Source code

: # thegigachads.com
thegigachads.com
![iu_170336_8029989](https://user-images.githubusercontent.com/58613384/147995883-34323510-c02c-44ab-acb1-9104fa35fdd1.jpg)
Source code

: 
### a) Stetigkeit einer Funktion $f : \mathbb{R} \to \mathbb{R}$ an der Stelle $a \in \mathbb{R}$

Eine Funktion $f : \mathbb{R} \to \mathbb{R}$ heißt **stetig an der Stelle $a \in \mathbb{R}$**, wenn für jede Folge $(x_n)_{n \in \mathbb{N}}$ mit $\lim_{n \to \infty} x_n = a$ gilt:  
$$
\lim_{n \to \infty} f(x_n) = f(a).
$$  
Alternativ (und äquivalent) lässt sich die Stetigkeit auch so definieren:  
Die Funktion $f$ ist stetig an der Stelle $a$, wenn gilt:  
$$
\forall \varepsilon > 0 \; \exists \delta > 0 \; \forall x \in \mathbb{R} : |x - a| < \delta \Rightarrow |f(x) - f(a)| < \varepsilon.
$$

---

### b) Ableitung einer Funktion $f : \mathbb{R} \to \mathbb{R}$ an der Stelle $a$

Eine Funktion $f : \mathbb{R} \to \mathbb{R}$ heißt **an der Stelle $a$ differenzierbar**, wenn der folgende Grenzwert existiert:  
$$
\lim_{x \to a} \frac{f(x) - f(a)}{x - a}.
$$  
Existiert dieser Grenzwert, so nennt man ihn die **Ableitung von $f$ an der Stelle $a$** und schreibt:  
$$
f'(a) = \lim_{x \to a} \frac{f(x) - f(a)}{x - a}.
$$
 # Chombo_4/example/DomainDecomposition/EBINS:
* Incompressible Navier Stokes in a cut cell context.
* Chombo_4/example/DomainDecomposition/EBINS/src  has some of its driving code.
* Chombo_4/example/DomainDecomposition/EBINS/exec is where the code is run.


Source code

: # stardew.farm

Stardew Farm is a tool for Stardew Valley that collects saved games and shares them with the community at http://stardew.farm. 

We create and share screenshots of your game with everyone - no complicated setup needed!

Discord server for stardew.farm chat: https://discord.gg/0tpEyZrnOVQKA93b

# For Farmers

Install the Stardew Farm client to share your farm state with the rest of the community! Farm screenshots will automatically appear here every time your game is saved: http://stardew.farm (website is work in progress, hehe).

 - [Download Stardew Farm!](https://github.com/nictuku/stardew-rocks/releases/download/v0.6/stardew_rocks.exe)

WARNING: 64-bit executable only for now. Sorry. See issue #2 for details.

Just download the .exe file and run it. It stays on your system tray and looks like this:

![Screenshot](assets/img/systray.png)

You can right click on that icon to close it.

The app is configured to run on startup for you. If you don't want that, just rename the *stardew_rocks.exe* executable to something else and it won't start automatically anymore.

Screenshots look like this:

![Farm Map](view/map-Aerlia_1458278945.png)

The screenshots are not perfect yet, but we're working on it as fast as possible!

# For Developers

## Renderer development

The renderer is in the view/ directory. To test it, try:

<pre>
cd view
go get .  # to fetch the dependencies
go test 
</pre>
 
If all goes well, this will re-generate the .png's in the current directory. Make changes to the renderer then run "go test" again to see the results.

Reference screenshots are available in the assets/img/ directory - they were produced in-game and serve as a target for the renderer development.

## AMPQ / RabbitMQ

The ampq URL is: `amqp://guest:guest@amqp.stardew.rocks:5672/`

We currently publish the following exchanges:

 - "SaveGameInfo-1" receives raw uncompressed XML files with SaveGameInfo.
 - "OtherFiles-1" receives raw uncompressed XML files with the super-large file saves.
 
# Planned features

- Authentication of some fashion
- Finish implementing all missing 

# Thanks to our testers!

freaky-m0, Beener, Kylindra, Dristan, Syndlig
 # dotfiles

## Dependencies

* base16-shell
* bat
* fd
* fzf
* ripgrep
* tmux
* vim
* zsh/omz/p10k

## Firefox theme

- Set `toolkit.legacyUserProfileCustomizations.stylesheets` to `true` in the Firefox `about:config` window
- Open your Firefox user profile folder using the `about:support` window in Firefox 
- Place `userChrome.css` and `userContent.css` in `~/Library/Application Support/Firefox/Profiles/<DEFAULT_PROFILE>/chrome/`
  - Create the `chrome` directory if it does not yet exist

# # # # # # #

◆ **PROBLEM STATEMENT**: Report every line containing the string "DomainDecomposition" in the material.

◆ **TASK ANSWER**:
 # Chombo_4/example/DomainDecomposition/EBINS:
* Chombo_4/example/DomainDecomposition/EBINS/src  has some of its driving code.
* Chombo_4/example/DomainDecomposition/EBINS/exec is where the code is run.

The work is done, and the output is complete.